Sleep apnea syndrome — in which sufferers stop breathing momentarily many times during the night — has for years been regarded as a major risk factor for clogging of the coronary arteries and other heart diseases.

But now, Technion– Israel Institute of Technology President Dr. Peretz Lavie (a psychologist and one of Israel’s leading sleep medicine experts) and his wife, fellow researcher and cell biologist Dr. Lena Lavie, have found that in elderly people, moderate apnea may in fact extend their lives rather than shorten it.

Dr. Peretz Lavie

The Lavies’ re-search, based on the study of 611 individuals with a mean age of 70 and a follow-up period of about five years, recently was published in the Journal of Sleep Research of the European Sleep Research Society. The reasoning has been confirmed separately by German researchers at Heinrich Heine University in Dusseldorf, who published their findings in the journal of the American College of Chest Physicians.

Peretz Lavie has published more than 340 scientific articles and eight books in the field of sleep research, including “The Enchanted World of Sleep,” which is suited for the layman and translated into 15 languages.
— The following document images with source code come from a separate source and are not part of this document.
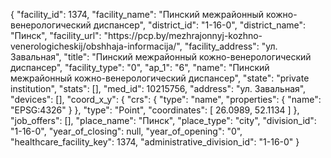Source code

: {
    "facility_id": 1374,
    "facility_name": "Пинский межрайонный кожно-венерологический диспансер",
    "district_id": "1-16-0",
    "district_name": "Пинск",
    "facility_url": "https:\/\/pcp.by\/mezhrajonnyj-kozhno-venerologicheskij\/obshhaja-informacija\/",
    "facility_address": "ул. Завальная",
    "title": "Пинский межрайонный кожно-венерологический диспансер",
    "facility_type": "0",
    "ap_1": "6",
    "name": "Пинский межрайонный кожно-венерологический диспансер",
    "state": "private institution",
    "stats": [],
    "med_id": 10215756,
    "address": "ул. Завальная",
    "devices": [],
    "coord_x_y": {
        "crs": {
            "type": "name",
            "properties": {
                "name": "EPSG:4326"
            }
        },
        "type": "Point",
        "coordinates": [
            26.0989,
            52.1134
        ]
    },
    "job_offers": [],
    "place_name": "Пинск",
    "place_type": "city",
    "division_id": "1-16-0",
    "year_of_closing": null,
    "year_of_opening": "0",
    "healthcare_facility_key": 1374,
    "administrative_division_id": "1-16-0"
}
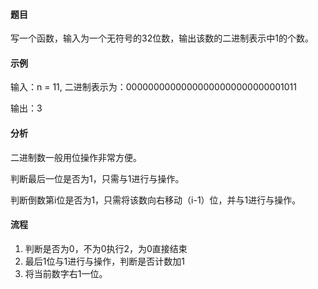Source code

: #### 题目

写一个函数，输入为一个无符号的32位数，输出该数的二进制表示中1的个数。

#### 示例

输入：n = 11, 二进制表示为：00000000000000000000000000001011

输出：3

#### 分析

二进制数一般用位操作非常方便。

判断最后一位是否为1，只需与1进行与操作。

判断倒数第i位是否为1，只需将该数向右移动（i-1）位，并与1进行与操作。

#### 流程

1. 判断是否为0，不为0执行2，为0直接结束
2. 最后1位与1进行与操作，判断是否计数加1
3. 将当前数字右1一位。
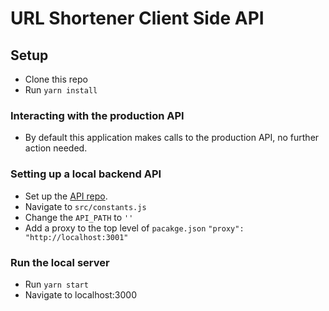 # URL Shortener Client Side API

## Setup

* Clone this repo
* Run `yarn install`

### Interacting with the production API
* By default this application makes calls to the production API, no further action needed. 

### Setting up a local backend API
* Set up the [API repo](https://github.com/cquinones100/url-shortener-api/).
* Navigate to `src/constants.js`
* Change the `API_PATH` to `''`
* Add a proxy to the top level of `pacakge.json`
`"proxy": "http://localhost:3001"`

### Run the local server
* Run `yarn start`
* Navigate to localhost:3000
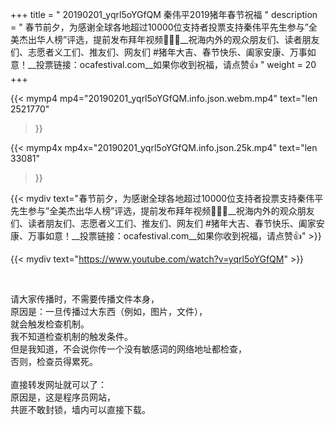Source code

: +++
title = " 20190201_yqrl5oYGfQM 秦伟平2019猪年春节祝福 "
description = " 春节前夕，为感谢全球各地超过10000位支持者投票支持秦伟平先生参与”全美杰出华人榜”评选，提前发布拜年视频🙏🙏🙏__祝海内外的观众朋友们、读者朋友们、志愿者义工们、推友们、网友们 #猪年大吉、春节快乐、阖家安康、万事如意！__投票链接：ocafestival.com__如果你收到祝福，请点赞👍 "
weight = 20
+++

{{< mymp4 mp4="20190201_yqrl5oYGfQM.info.json.webm.mp4" 
text="len 2521770"
>}}

{{< mymp4x  mp4x="20190201_yqrl5oYGfQM.info.json.25k.mp4"
text="len 33081"
>}}


{{< mydiv text="春节前夕，为感谢全球各地超过10000位支持者投票支持秦伟平先生参与”全美杰出华人榜”评选，提前发布拜年视频🙏🙏🙏__祝海内外的观众朋友们、读者朋友们、志愿者义工们、推友们、网友们 #猪年大吉、春节快乐、阖家安康、万事如意！__投票链接：ocafestival.com__如果你收到祝福，请点赞👍" >}}
<br>

{{< mydiv text="https://www.youtube.com/watch?v=yqrl5oYGfQM" >}}


<br>

请大家传播时，不需要传播文件本身，<br>
原因是：一旦传播过大东西（例如，图片，文件），<br>
就会触发检查机制。<br>
我不知道检查机制的触发条件。<br>
但是我知道，不会说你传一个没有敏感词的网络地址都检查，<br>
否则，检查员得累死。<br><br>
直接转发网址就可以了：<br>
原因是，这是程序员网站，<br>
共匪不敢封锁，墙内可以直接下载。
His wife, a senior researcher at Technion, has collaborated with him on sleep research focusing on understanding the cellular and biochemical impacts of the breathing cessations.

Many sleep apnea patients go to bed at night connected to a continuous positive airway pressure device, which is not comfortable but provides pressurized air. This does not cure sleep apnea but can reduce the complications. Intermittent hypoxia — the lack of adequate oxygen — initiates a cascade of negative events.

But surprisingly, the new research found that in contrast to young and middle-age patients, who showed significantly higher mortality than their counterparts in the general population, elderly patients with mild or moderate apnea showed significantly lower mortality than in the general population.

The researchers suggest that the hearts of elderly sleep apnea patients get blood from a larger number of arteries than do the hearts of patients without sleep apnea. The arteries (called collaterals) develop by angiogenesis due to the lack of oxygen supply.

This additional blood supply protects them if they suffer a heart attack, the Lavies write.

Dr. Stephan Steiner and his colleagues from the cardiology department in Heinrich Heine University reported data that provided strong support for the Lavies’ hypothesis.

Steiner and his colleagues compared the number and size of the heart collaterals in patients with and without sleep apnea. They reported that patients with sleep apnea had significantly more collaterals than patients without sleep apnea, even though there were no differences between the groups in age, weight, heart condition or use of medication.

“If confirmed, these findings may have important clinical implications regarding treatment of the syndrome,” the Lavies wrote. “Moreover, such findings — if combined with individual gene analysis — may provide new treatment strategies for cardiovascular protection.”